Before implementing any of the cost-saving measures, employers must first consult the employees and union and obtain their consent. Employees should be given the opportunity to acknowledge or raise their concerns or objections to the measures, which may affect their salaries. Employers do not need to obtain prior approval from MOM to implement any of the measures.

However, when implementing any of the cost-saving measures, employers (including senior management) will need to exercise fairness, due care and consideration as these have significant impact on employees’ livelihoods and careers.

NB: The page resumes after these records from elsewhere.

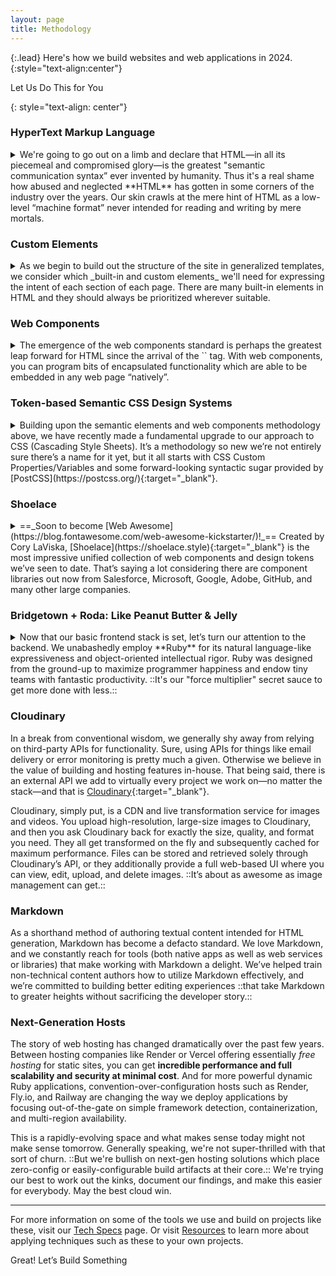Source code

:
 ```yaml
---
layout: page
title: Methodology
---
```


{:.lead}
Here's how we build websites and web applications in 2024.
{:style="text-align:center"}

<p><sl-button variant="primary" size="large" pill onclick="document.querySelector('sl-dialog').show()">Let Us Do This for You</sl-button></p>
{: style="text-align: center"}

### HyperText Markup Language

<details markdown="block">
  <summary markdown="span">
  We're going to go out on a limb and declare that HTML—in all its piecemeal and compromised glory—is the greatest "semantic communication syntax” ever invented by humanity. Thus it's a real shame how abused and neglected **HTML** has gotten in some corners of the industry over the years. Our skin crawls at the mere hint of HTML as a low-level “machine format” never intended for reading and writing by mere mortals.
  </summary>

  Despite its many critics, HTML has not only survived against the onslaught of numerous competing systems over its 35-year history, it has so solidly established itself as a universal and boundary-defying cultural treasure that we have no doubt ::HTML will still be with us 100 years from now.::

  We prize and value HTML. _Everything starts with HTML._ Before we consider what CSS or JS frameworks to use, what build tooling to introduce, where to store and retrieve data, how to deploy the final product, and so forth, we start with the breadth of meaning and functionality we wish to express through HTML. It’s the _baseplate_ of all web development.
</details>

### Custom Elements

<details markdown="block">
  <summary markdown="span">
  As we begin to build out the structure of the site in generalized templates, we consider which _built-in and custom elements_ we'll need for expressing the intent of each section of each page. There are many built-in elements in HTML and they should always be prioritized wherever suitable.
  </summary>

  `<nav>` for a navbar. `<h1>` for a primary heading. `<article>` to represent a unit of content.  But for situations where a custom element is required, we will liberally define and use those throughout our projects—tag names such as `<layout-column>`, `<ui-label>`, `<footer-inner>`, or `<main-content>`.

  We’ve essentially stopped using `<div>` and `<span>` in all projects going forward because they convey no semantic meaning and serve no useful purpose in an era when ::custom elements are baked into the fabric of the HTML standard.:: In case there’s any confusion, we’re _not_ talking about web components (yet). In our lexicon, custom elements are HTML-only tags which _optionally_ can be used for styling via CSS or scripting via JavaScript. In the case of the latter, read on…
</details>

### Web Components

<details markdown="block">
  <summary markdown="span">
  The emergence of the web components standard is perhaps the greatest leap forward for HTML since the arrival of the `<img>` tag. With web components, you can program bits of encapsulated functionality which are able to be embedded in any web page “natively”.
  </summary>

  For example, HTML provides a `<textarea>` tag. But anyone could write their own `<fancy-textarea>` tag which uses either `<textarea>` under the hood or offers a bespoke editor built out of other HTML/CSS/JavaScript primitives. To you, the downstream HTML author, it doesn’t matter. Use `<textarea>` or `<fancy-textarea>` or `<super-dee-dooper-textarea>` because of the capability each component affords, not because of its implementation details.

  Some legacy JavaScript component libraries such as **React** have struggled to fully embrace and encorporate web components. ::That's on them, not a knock against the web components spec.:: We choose to utilize newer, lightweight libraries which take full advantage of web components and well as other modern patterns such as signals.

  We sometimes may opt to write frontend code in a Ruby-derived syntax with 1:1 transpilation provided by [Ruby2JS](https://www.ruby2js.com){:target="_blank"}. Because there’s no runtime required, the output JavaScript looks much the same as if we hand-coded it ourselves. Pretty neat! (See our [Tech Specs](/tech/) page for further details.)
</details>

### Token-based Semantic CSS Design Systems

<details markdown="block">
  <summary markdown="span">
  Building upon the semantic elements and web components methodology above, we have recently made a fundamental upgrade to our approach to CSS (Cascading Style Sheets). It’s a methodology so new we’re not entirely sure there’s a name for it yet, but it all starts with CSS Custom Properties/Variables and some forward-looking syntactic sugar provided by [PostCSS](https://postcss.org/){:target="_blank"}.
  </summary>

  We start by defining a series of “tokens” as custom properties defined on `:root` in a global stylesheet. We often co-mingle them with tokens imported from a library such as [Open Props](https://open-props.style) or [Shoelace](https://shoelace.style) (more on that below). Example tokens might be `--base-font-size: 125%`, `--primary-color: #ff6f59`, or `--max-content-width: 50rem`. We even create tokens for responsive breakpoints (not yet browser-native, but enabled by PostCSS). You can see these sorts of `:root`-based design tokens on this very website by opening your developer inspector.

  After a basic design system is in place, we begin creating styles using only element names as selectors. `section`, `p`, `a`, `main`, etc.—as well as custom elements such as `navbar-inner`. We use classes sparingly (no `.foo.bar .baz` here!) while readily reaching for attribute selectors, especially for custom elements, e.g. `sl-input[size="medium"]`. Occasionally we might override design tokens for particular element scopes, or within responsive media queries. In addition, when using web components which offer CSS Shadow Parts for advanced styling, we’ll use those as well when strictly necessary (`sl-dialog::part(title)` for example).

  This combination of CSS Variables, element/attribute selectors, and the mechanisms provided by Shadow DOM + Parts has resulted in a ::shocking reduction in the amount of CSS we write as well as import.:: In the past you couldn’t do much quickly without reaching for something like Bootstrap. Lately that would be the main selling point of Tailwind. ([Er, use with extreme caution!](https://www.spicyweb.dev/why-tailwind-isnt-for-me/){:target="_blank"}). However, we increasingly find ourselves not needing any “CSS framework” at all…only some simple boilerplate and typically a web component-based UI library such as **Shoelace**.
</details>

### Shoelace

<details markdown="block">
  <summary markdown="span">
  ==_Soon to become [Web Awesome](https://blog.fontawesome.com/web-awesome-kickstarter/)!_== Created by Cory LaViska, [Shoelace](https://shoelace.style){:target="_blank"} is the most impressive unified collection of web components and design tokens we’ve seen to date. That’s saying a lot considering there are component libraries out now from Salesforce, Microsoft, Google, Adobe, GitHub, and many other large companies.
  </summary>

  Shoelace at first glance might seem like Yet-Another-Bunch-o’-Components with the usual suspects of buttons, icons, menus, and dropdown—however, such simple appearances can be deceiving. What makes Shoelace so impressive are five things:

  0. ::It looks great right out of the box.::
  1. It takes full advantage of modern web component standards.
  2. It’s extremely customizable, but only if you really need to.
  3. The HTML you write using Shoelace is fantastically elegant.
  4. ::Shoelace ships with a comprehensive set of design tokens you can use directly.::

  A button in Shoelace is `<sl-button>Hi!</sl-button>`. An icon is `<sl-icon name="person-circle"></sl-icon>`. A star rating is `<sl-rating precision=".5" value="2.5"></sl-rating>`. On that last example, you can see how element attributes allow for precise control over various component properties. All properties are also controllable of course through JavaScript while requiring no additional library or framework of any kind.

  You can customize how Shoelace looks simply by overriding various design tokens via CSS variables, and you can also use Shoelace tokens directly in your own styles and markup—_even inside of inline styles!_ For example: `<h1 style="margin-bottom:var(--sl-spacing-2x-large)">Lots of Space</h1>`

  We regularly reach for Shoelace as the default UI library for ambitious projects, and love that it pairs so well with a variety of design systems and frontend stacks.
</details>

### Bridgetown + Roda: <nobr>Like Peanut Butter & Jelly</nobr>

<details markdown="block">
  <summary markdown="span">
  Now that our basic frontend stack is set, let’s turn our attention to the backend. We unabashedly employ **Ruby** for its natural language-like expressiveness and object-oriented intellectual rigor. Ruby was designed from the ground-up to maximize programmer happiness and endow tiny teams with fantastic productivity. ::It's our "force multiplier" secret sauce to get more done with less.::
  </summary>

  When evaluating the backend technology for a project, we start by examining the type of project, how it will be used, and what is expected by its audience. Working backward from user experience, we choose the appropriate developer experience we believe makes the most sense.

  Typically, if the site is a “publication”…meaning it’s essentially content-driven (e.g., marketing sites/brochureware, blogs, educational destinations, etc.), then we’ll go the static site route and use **Bridgetown**.

  If the site is primarily a dynamic application orbiting a database—requiring user authentication and up-to-the-second live data—we’ll build out a fullstack [Roda](http://roda.jeremyevans.net) app with Sequel and Rodauth to offer the necessary dashboard, API endpoints, and more.

  Increasingly though, we're finding that Bridgetown's ::static-first approach:: (aka "Jamstack") coupled with ==dynamic routes== powered by its native integration of Roda is a potent combination for a variety of applications. It's true we have extensive experience with Rails as well. But this year, we're taking the bits we like and paring them with a _dramatically different (and much cheaper!) take on Ruby web development_. Best of both worlds? **Most definitely!**
</details>

### Cloudinary

In a break from conventional wisdom, we generally shy away from relying on third-party APIs for functionality. Sure, using APIs for things like email delivery or error monitoring is pretty much a given. Otherwise we believe in the value of building and hosting features in-house. That being said, there is an external API we add to virtually every project we work on—no matter the stack—and that is [Cloudinary](https://cloudinary.com){:target="_blank"}.

Cloudinary, simply put, is a CDN and live transformation service for images and videos. You upload high-resolution, large-size images to Cloudinary, and then you ask Cloudinary back for exactly the size, quality, and format you need. They all get transformed on the fly and subsequently cached for maximum performance. Files can be stored and retrieved solely through Cloudinary’s API, or they additionally provide a full web-based UI where you can view, edit, upload, and delete images. ::It’s about as awesome as image management can get.::

### Markdown

As a shorthand method of authoring textual content intended for HTML generation, Markdown has become a defacto standard. We love Markdown, and we constantly reach for tools (both native apps as well as web services or libraries) that make working with Markdown a delight. We’ve helped train non-technical content authors how to utilize Markdown effectively, and we’re committed to building better editing experiences ::that take Markdown to greater heights without sacrificing the developer story.::

### Next-Generation Hosts

The story of web hosting has changed dramatically over the past few years. Between hosting companies like Render or Vercel offering essentially _free hosting_ for static sites, you can get **incredible performance and full scalability and security at minimal cost**. And for more powerful dynamic Ruby applications, convention-over-configuration hosts such as Render, Fly.io, and Railway are changing the way we deploy applications by focusing out-of-the-gate on simple framework detection, containerization, and multi-region availability.

This is a rapidly-evolving space and what makes sense today might not make sense tomorrow. Generally speaking, we're not super-thrilled with that sort of churn. ::But we're bullish on next-gen hosting solutions which place zero-config or easily-configurable build artifacts at their core.:: We're trying our best to work out the kinks, document our findings, and make this easier for everybody. May the best cloud win.

----

For more information on some of the tools we use and build on projects like these, visit our [Tech Specs](/tech/) page. Or visit [Resources](/resources/) to learn more about applying techniques such as these to your own projects.

<sl-button variant="primary" size="large" pill onclick="document.querySelector('sl-dialog').show()">Great! Let’s Build Something</sl-button>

Employers will need to:

  • Lead by example when implementing any of the measures.
  • Consult and reach a mutual agreement with unions and employees early.
  • Clearly communicate the implications of the measures to employees.
  • Manage the impact of the measures on their employees, particularly low-wage employees.

Employers who have implemented any cost-saving measures that affects employees’ salaries (excluding adjustments to discretionary payments such as bonuses and increments) must notify MOM within 1 week (or 7 calendar days).

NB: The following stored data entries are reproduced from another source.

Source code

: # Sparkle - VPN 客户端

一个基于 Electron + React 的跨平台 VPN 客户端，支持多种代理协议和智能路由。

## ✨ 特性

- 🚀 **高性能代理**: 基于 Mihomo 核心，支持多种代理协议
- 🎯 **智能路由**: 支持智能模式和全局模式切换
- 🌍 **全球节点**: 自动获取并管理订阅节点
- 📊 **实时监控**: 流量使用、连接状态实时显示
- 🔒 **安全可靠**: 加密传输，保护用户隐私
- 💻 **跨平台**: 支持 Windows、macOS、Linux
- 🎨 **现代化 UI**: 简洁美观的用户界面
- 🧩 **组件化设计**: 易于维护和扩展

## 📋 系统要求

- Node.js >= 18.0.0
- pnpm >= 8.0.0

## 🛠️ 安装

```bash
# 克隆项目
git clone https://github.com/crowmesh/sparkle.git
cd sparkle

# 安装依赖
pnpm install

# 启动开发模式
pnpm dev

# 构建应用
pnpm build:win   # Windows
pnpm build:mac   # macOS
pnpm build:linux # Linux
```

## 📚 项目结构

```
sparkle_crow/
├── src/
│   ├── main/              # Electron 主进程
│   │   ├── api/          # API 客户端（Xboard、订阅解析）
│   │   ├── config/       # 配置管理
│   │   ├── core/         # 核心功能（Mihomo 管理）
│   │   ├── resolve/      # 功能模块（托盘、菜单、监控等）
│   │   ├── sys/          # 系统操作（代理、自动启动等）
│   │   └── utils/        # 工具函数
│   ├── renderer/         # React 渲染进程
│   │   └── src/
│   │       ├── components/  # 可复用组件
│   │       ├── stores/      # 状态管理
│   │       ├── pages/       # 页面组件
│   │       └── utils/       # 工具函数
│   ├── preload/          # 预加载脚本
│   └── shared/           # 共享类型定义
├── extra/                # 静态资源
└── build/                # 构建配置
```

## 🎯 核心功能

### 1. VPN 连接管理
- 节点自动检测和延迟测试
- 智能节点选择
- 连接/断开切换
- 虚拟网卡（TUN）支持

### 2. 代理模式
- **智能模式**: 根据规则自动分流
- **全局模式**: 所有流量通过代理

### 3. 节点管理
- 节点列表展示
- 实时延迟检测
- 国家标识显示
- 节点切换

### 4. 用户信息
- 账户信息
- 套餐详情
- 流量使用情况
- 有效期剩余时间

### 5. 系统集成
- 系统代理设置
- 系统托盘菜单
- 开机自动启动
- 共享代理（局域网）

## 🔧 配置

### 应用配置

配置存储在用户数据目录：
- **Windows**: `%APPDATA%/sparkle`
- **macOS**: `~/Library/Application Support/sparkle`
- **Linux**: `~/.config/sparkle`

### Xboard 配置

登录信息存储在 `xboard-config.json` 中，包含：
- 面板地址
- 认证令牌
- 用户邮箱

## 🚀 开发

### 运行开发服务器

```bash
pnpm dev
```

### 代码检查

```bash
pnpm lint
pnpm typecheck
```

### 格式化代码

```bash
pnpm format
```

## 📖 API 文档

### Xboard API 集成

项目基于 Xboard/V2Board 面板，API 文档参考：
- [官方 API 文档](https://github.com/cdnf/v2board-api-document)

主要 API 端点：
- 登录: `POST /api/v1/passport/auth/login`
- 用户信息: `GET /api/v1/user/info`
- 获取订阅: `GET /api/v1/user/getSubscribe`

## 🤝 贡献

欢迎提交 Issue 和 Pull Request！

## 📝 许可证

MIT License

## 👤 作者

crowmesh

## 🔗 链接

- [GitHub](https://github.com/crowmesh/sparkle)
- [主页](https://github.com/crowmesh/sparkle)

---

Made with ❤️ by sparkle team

In the case of foreign employees, employers are first required to notify MOM on the cost-saving measures if there is an impact on their salaries; separately, employers are required to apply and seek approval from Controller of Work Passes* to reduce their salaries.

*Employers that implement cost-saving measures between 7 April to 1 June 2020 (Circuit Breaker period) will only need to fill in a notification form. They will not need to separately seek approval from the Controller of Work Passes to adjust the salaries of their foreign employees. Click here for frequently asked questions on measures to manage excess manpower.

In the event that retrenchment is inevitable, employers are expected to do so in a fair and responsible manner, ensuring that employees are treated with dignity and respect, and follow the recommendations in the Tripartite Advisory on Managing Excess Manpower and Responsible Retrenchment, including:

  • Complying with the Mandatory Retrenchment Notifications requirement under the EA 
    (i.e. MOM and unions of retrenchment).
  • Selecting employees for retrenchment fairly.
  • Communicating retrenchment to employees early.
  • Offering retrenchment benefits at the prevailing norm.
  • Providing employment facilitation to affect employees. 

For more information on retrenchment, please visit MOM’s website at the following link:


Additional resources

Employer Advisory Service @ TAFEP (EAS) – EAS consultants will provide scenario-based advice to employers on the Employment Act and relevant parts of the Child Development Co-Savings Act, Employment of Foreign Manpower Act, and Retirement and Re-employment Act, which impact employment terms and conditions.

EAS consultants do not provide legal advice and will not discuss points of law. We will only provide practical guidance on the application of the Employment Act and other labour laws related to the specific scenarios that are raised by employers and share good employment practices that are adopted by industry peers and employers in Singapore.